BEGIN DATA PROVIDED

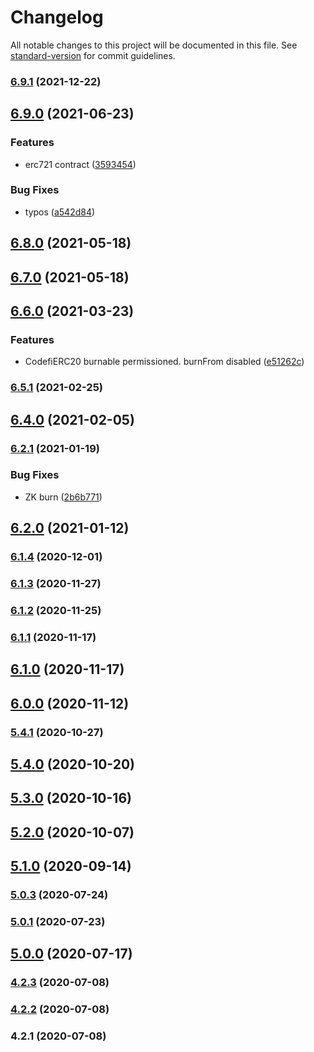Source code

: # Changelog

All notable changes to this project will be documented in this file. See [standard-version](https://github.com/conventional-changelog/standard-version) for commit guidelines.

### [6.9.1](https://gitlab.com/ConsenSys/mesh/boilerplates/solidity/boilerplate-solidity/compare/v6.9.0...v6.9.1) (2021-12-22)

## [6.9.0](https://gitlab.com/ConsenSys/mesh/boilerplates/solidity/boilerplate-solidity/compare/v6.8.0...v6.9.0) (2021-06-23)


### Features

* erc721 contract ([3593454](https://gitlab.com/ConsenSys/mesh/boilerplates/solidity/boilerplate-solidity/commit/3593454cad4fbc21ec75235281e860a7ce137bd8))


### Bug Fixes

* typos ([a542d84](https://gitlab.com/ConsenSys/mesh/boilerplates/solidity/boilerplate-solidity/commit/a542d84bf6f4c82dd65ff028681f0726d116198c))

## [6.8.0](https://gitlab.com/ConsenSys/mesh/boilerplates/solidity/boilerplate-solidity/compare/v6.7.0...v6.8.0) (2021-05-18)

## [6.7.0](https://gitlab.com/ConsenSys/mesh/boilerplates/solidity/boilerplate-solidity/compare/v6.6.0...v6.7.0) (2021-05-18)

## [6.6.0](https://gitlab.com/ConsenSys/mesh/boilerplates/solidity/boilerplate-solidity/compare/v6.2.1...v6.6.0) (2021-03-23)


### Features

* CodefiERC20 burnable permissioned. burnFrom disabled ([e51262c](https://gitlab.com/ConsenSys/mesh/boilerplates/solidity/boilerplate-solidity/commit/e51262c5553902a8c8f0e06603fc76565bb54d85))

### [6.5.1](https://gitlab.com/ConsenSys/mesh/boilerplates/solidity/boilerplate-solidity/compare/v6.4.0...v6.5.1) (2021-02-25)

## [6.4.0](https://gitlab.com/ConsenSys/mesh/boilerplates/solidity/boilerplate-solidity/compare/v6.2.1...v6.4.0) (2021-02-05)

### [6.2.1](https://gitlab.com/ConsenSys/mesh/boilerplates/solidity/boilerplate-solidity/compare/v6.2.0...v6.2.1) (2021-01-19)


### Bug Fixes

* ZK burn ([2b6b771](https://gitlab.com/ConsenSys/mesh/boilerplates/solidity/boilerplate-solidity/commit/2b6b771d3cd772dcb404db19d3703ab2f54cb0a7))

## [6.2.0](https://gitlab.com/ConsenSys/mesh/boilerplates/solidity/boilerplate-solidity/compare/v6.1.4...v6.2.0) (2021-01-12)

### [6.1.4](https://gitlab.com/ConsenSys/mesh/boilerplates/solidity/boilerplate-solidity/compare/v6.1.3...v6.1.4) (2020-12-01)

### [6.1.3](https://gitlab.com/ConsenSys/mesh/boilerplates/solidity/boilerplate-solidity/compare/v6.1.2...v6.1.3) (2020-11-27)

### [6.1.2](https://gitlab.com/ConsenSys/mesh/boilerplates/solidity/boilerplate-solidity/compare/v6.1.1...v6.1.2) (2020-11-25)

### [6.1.1](https://gitlab.com/ConsenSys/mesh/boilerplates/solidity/boilerplate-solidity/compare/v6.1.0...v6.1.1) (2020-11-17)

## [6.1.0](https://gitlab.com/ConsenSys/mesh/boilerplates/solidity/boilerplate-solidity/compare/v6.0.0...v6.1.0) (2020-11-17)

## [6.0.0](https://gitlab.com/ConsenSys/mesh/boilerplates/solidity/boilerplate-solidity/compare/v5.4.1...v6.0.0) (2020-11-12)

### [5.4.1](https://gitlab.com/ConsenSys/mesh/boilerplates/solidity/boilerplate-solidity/compare/v5.4.0...v5.4.1) (2020-10-27)

## [5.4.0](https://gitlab.com/ConsenSys/mesh/boilerplates/solidity/boilerplate-solidity/compare/v5.3.0...v5.4.0) (2020-10-20)

## [5.3.0](https://gitlab.com/ConsenSys/mesh/boilerplates/solidity/boilerplate-solidity/compare/v5.2.0...v5.3.0) (2020-10-16)

## [5.2.0](https://gitlab.com/ConsenSys/mesh/boilerplates/solidity/boilerplate-solidity/compare/v5.1.0...v5.2.0) (2020-10-07)

## [5.1.0](https://gitlab.com/ConsenSys/mesh/boilerplates/solidity/boilerplate-solidity/compare/v5.0.3...v5.1.0) (2020-09-14)

### [5.0.3](https://gitlab.com/ConsenSys/mesh/boilerplates/solidity/boilerplate-solidity/compare/v5.0.1...v5.0.3) (2020-07-24)

### [5.0.1](https://gitlab.com/ConsenSys/mesh/boilerplates/solidity/boilerplate-solidity/compare/v5.0.0...v5.0.1) (2020-07-23)

## [5.0.0](https://gitlab.com/ConsenSys/mesh/boilerplates/solidity/boilerplate-solidity/compare/v4.2.3...v5.0.0) (2020-07-17)

### [4.2.3](https://gitlab.com/ConsenSys/mesh/boilerplates/solidity/boilerplate-solidity/compare/v4.2.2...v4.2.3) (2020-07-08)

### [4.2.2](https://gitlab.com/ConsenSys/mesh/boilerplates/solidity/boilerplate-solidity/compare/v4.2.1...v4.2.2) (2020-07-08)

### 4.2.1 (2020-07-08)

END DATA PROVIDED

__TASK ITEM__:
Your answer must be the records above, copied exactly, with no pictures.

__RESULT OF THE EXERCISE__:
Source code

: # Changelog

All notable changes to this project will be documented in this file. See [standard-version](https://github.com/conventional-changelog/standard-version) for commit guidelines.

### [6.9.1](https://gitlab.com/ConsenSys/mesh/boilerplates/solidity/boilerplate-solidity/compare/v6.9.0...v6.9.1) (2021-12-22)

## [6.9.0](https://gitlab.com/ConsenSys/mesh/boilerplates/solidity/boilerplate-solidity/compare/v6.8.0...v6.9.0) (2021-06-23)


### Features

* erc721 contract ([3593454](https://gitlab.com/ConsenSys/mesh/boilerplates/solidity/boilerplate-solidity/commit/3593454cad4fbc21ec75235281e860a7ce137bd8))


### Bug Fixes

* typos ([a542d84](https://gitlab.com/ConsenSys/mesh/boilerplates/solidity/boilerplate-solidity/commit/a542d84bf6f4c82dd65ff028681f0726d116198c))

## [6.8.0](https://gitlab.com/ConsenSys/mesh/boilerplates/solidity/boilerplate-solidity/compare/v6.7.0...v6.8.0) (2021-05-18)

## [6.7.0](https://gitlab.com/ConsenSys/mesh/boilerplates/solidity/boilerplate-solidity/compare/v6.6.0...v6.7.0) (2021-05-18)

## [6.6.0](https://gitlab.com/ConsenSys/mesh/boilerplates/solidity/boilerplate-solidity/compare/v6.2.1...v6.6.0) (2021-03-23)


### Features

* CodefiERC20 burnable permissioned. burnFrom disabled ([e51262c](https://gitlab.com/ConsenSys/mesh/boilerplates/solidity/boilerplate-solidity/commit/e51262c5553902a8c8f0e06603fc76565bb54d85))

### [6.5.1](https://gitlab.com/ConsenSys/mesh/boilerplates/solidity/boilerplate-solidity/compare/v6.4.0...v6.5.1) (2021-02-25)

## [6.4.0](https://gitlab.com/ConsenSys/mesh/boilerplates/solidity/boilerplate-solidity/compare/v6.2.1...v6.4.0) (2021-02-05)

### [6.2.1](https://gitlab.com/ConsenSys/mesh/boilerplates/solidity/boilerplate-solidity/compare/v6.2.0...v6.2.1) (2021-01-19)


### Bug Fixes

* ZK burn ([2b6b771](https://gitlab.com/ConsenSys/mesh/boilerplates/solidity/boilerplate-solidity/commit/2b6b771d3cd772dcb404db19d3703ab2f54cb0a7))

## [6.2.0](https://gitlab.com/ConsenSys/mesh/boilerplates/solidity/boilerplate-solidity/compare/v6.1.4...v6.2.0) (2021-01-12)

### [6.1.4](https://gitlab.com/ConsenSys/mesh/boilerplates/solidity/boilerplate-solidity/compare/v6.1.3...v6.1.4) (2020-12-01)

### [6.1.3](https://gitlab.com/ConsenSys/mesh/boilerplates/solidity/boilerplate-solidity/compare/v6.1.2...v6.1.3) (2020-11-27)

### [6.1.2](https://gitlab.com/ConsenSys/mesh/boilerplates/solidity/boilerplate-solidity/compare/v6.1.1...v6.1.2) (2020-11-25)

### [6.1.1](https://gitlab.com/ConsenSys/mesh/boilerplates/solidity/boilerplate-solidity/compare/v6.1.0...v6.1.1) (2020-11-17)

## [6.1.0](https://gitlab.com/ConsenSys/mesh/boilerplates/solidity/boilerplate-solidity/compare/v6.0.0...v6.1.0) (2020-11-17)

## [6.0.0](https://gitlab.com/ConsenSys/mesh/boilerplates/solidity/boilerplate-solidity/compare/v5.4.1...v6.0.0) (2020-11-12)

### [5.4.1](https://gitlab.com/ConsenSys/mesh/boilerplates/solidity/boilerplate-solidity/compare/v5.4.0...v5.4.1) (2020-10-27)

## [5.4.0](https://gitlab.com/ConsenSys/mesh/boilerplates/solidity/boilerplate-solidity/compare/v5.3.0...v5.4.0) (2020-10-20)

## [5.3.0](https://gitlab.com/ConsenSys/mesh/boilerplates/solidity/boilerplate-solidity/compare/v5.2.0...v5.3.0) (2020-10-16)

## [5.2.0](https://gitlab.com/ConsenSys/mesh/boilerplates/solidity/boilerplate-solidity/compare/v5.1.0...v5.2.0) (2020-10-07)

## [5.1.0](https://gitlab.com/ConsenSys/mesh/boilerplates/solidity/boilerplate-solidity/compare/v5.0.3...v5.1.0) (2020-09-14)

### [5.0.3](https://gitlab.com/ConsenSys/mesh/boilerplates/solidity/boilerplate-solidity/compare/v5.0.1...v5.0.3) (2020-07-24)

### [5.0.1](https://gitlab.com/ConsenSys/mesh/boilerplates/solidity/boilerplate-solidity/compare/v5.0.0...v5.0.1) (2020-07-23)

## [5.0.0](https://gitlab.com/ConsenSys/mesh/boilerplates/solidity/boilerplate-solidity/compare/v4.2.3...v5.0.0) (2020-07-17)

### [4.2.3](https://gitlab.com/ConsenSys/mesh/boilerplates/solidity/boilerplate-solidity/compare/v4.2.2...v4.2.3) (2020-07-08)

### [4.2.2](https://gitlab.com/ConsenSys/mesh/boilerplates/solidity/boilerplate-solidity/compare/v4.2.1...v4.2.2) (2020-07-08)

### 4.2.1 (2020-07-08)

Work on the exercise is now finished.